Они бросились друг другу в объятия и, задыхаясь, стали целоваться снова и снова. Сквозь одежду Йама чувствовал, каким жаром горит тело Дирив, как, словно птица в клетке, быстро колотится ее сердце. Светлые волосы окутали его лицо трепещущей вуалью, он мог бы утонуть в их сухом аромате.
Потом он сказал:
— Если это ты отвела меня к Беатрис и Озрику, и они лечили меня, пока я не выздоровел, то как же насчет призрачного корабля? Неужели они знают его тайну?

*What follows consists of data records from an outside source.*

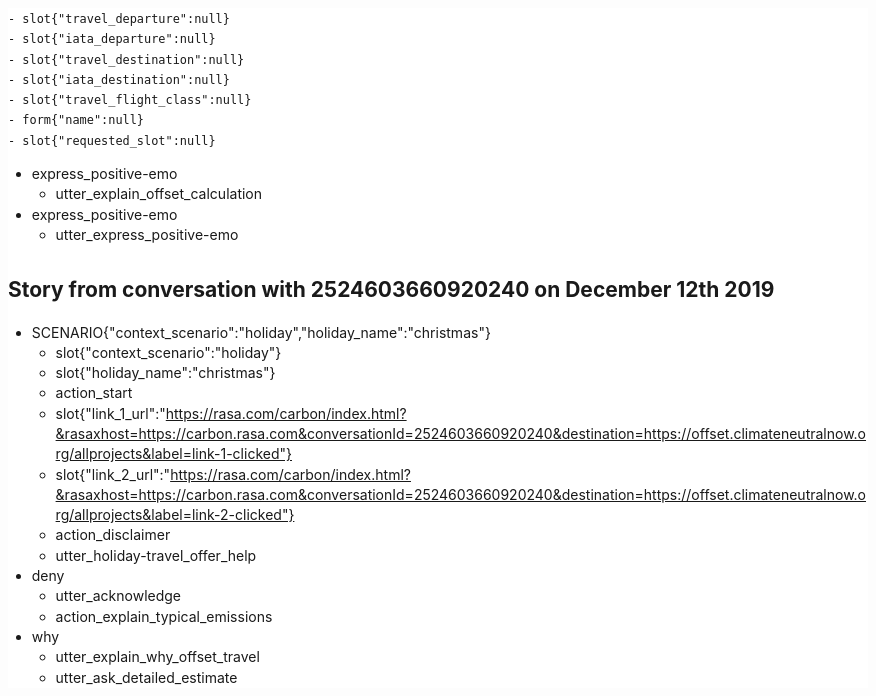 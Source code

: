     - slot{"travel_departure":null}
    - slot{"iata_departure":null}
    - slot{"travel_destination":null}
    - slot{"iata_destination":null}
    - slot{"travel_flight_class":null}
    - form{"name":null}
    - slot{"requested_slot":null}
* express_positive-emo
    - utter_explain_offset_calculation
* express_positive-emo
    - utter_express_positive-emo

## Story from conversation with 2524603660920240 on December 12th 2019

* SCENARIO{"context_scenario":"holiday","holiday_name":"christmas"}
    - slot{"context_scenario":"holiday"}
    - slot{"holiday_name":"christmas"}
    - action_start
    - slot{"link_1_url":"https://rasa.com/carbon/index.html?&rasaxhost=https://carbon.rasa.com&conversationId=2524603660920240&destination=https://offset.climateneutralnow.org/allprojects&label=link-1-clicked"}
    - slot{"link_2_url":"https://rasa.com/carbon/index.html?&rasaxhost=https://carbon.rasa.com&conversationId=2524603660920240&destination=https://offset.climateneutralnow.org/allprojects&label=link-2-clicked"}
    - action_disclaimer
    - utter_holiday-travel_offer_help
* deny
    - utter_acknowledge
    - action_explain_typical_emissions
* why
    - utter_explain_why_offset_travel
    - utter_ask_detailed_estimate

Глаза Дирив сияли напротив его собственных. Она сказала:
— Я никогда об этом не слышала, пока ты не рассказал мне о своих приключениях. Но на реке происходит много необъяснимого. Она все время меняется.
— И все же остается прежней, — задумчиво произнес Йама, вспомнив татуировку на плече Кафиса — змею, глотающую собственный хвост. Потом добавил:
— Ты ведь считаешь, что отшельник, которого мы отбили у Луда и Лоба, принадлежит к моей расе.
— Возможно, он из первого поколения, рожденного сразу после появления корабля Древней Расы.
— Значит, людей моей расы могут быть сотни, даже тысячи!
— И я так считаю. Я говорила Озрику и Беатрис про этого отшельника, но они почему-то не заинтересовались. Конечно, я могла и ошибиться насчет того, что он относится к твоей расе, но не думаю. Он дал тебе монету.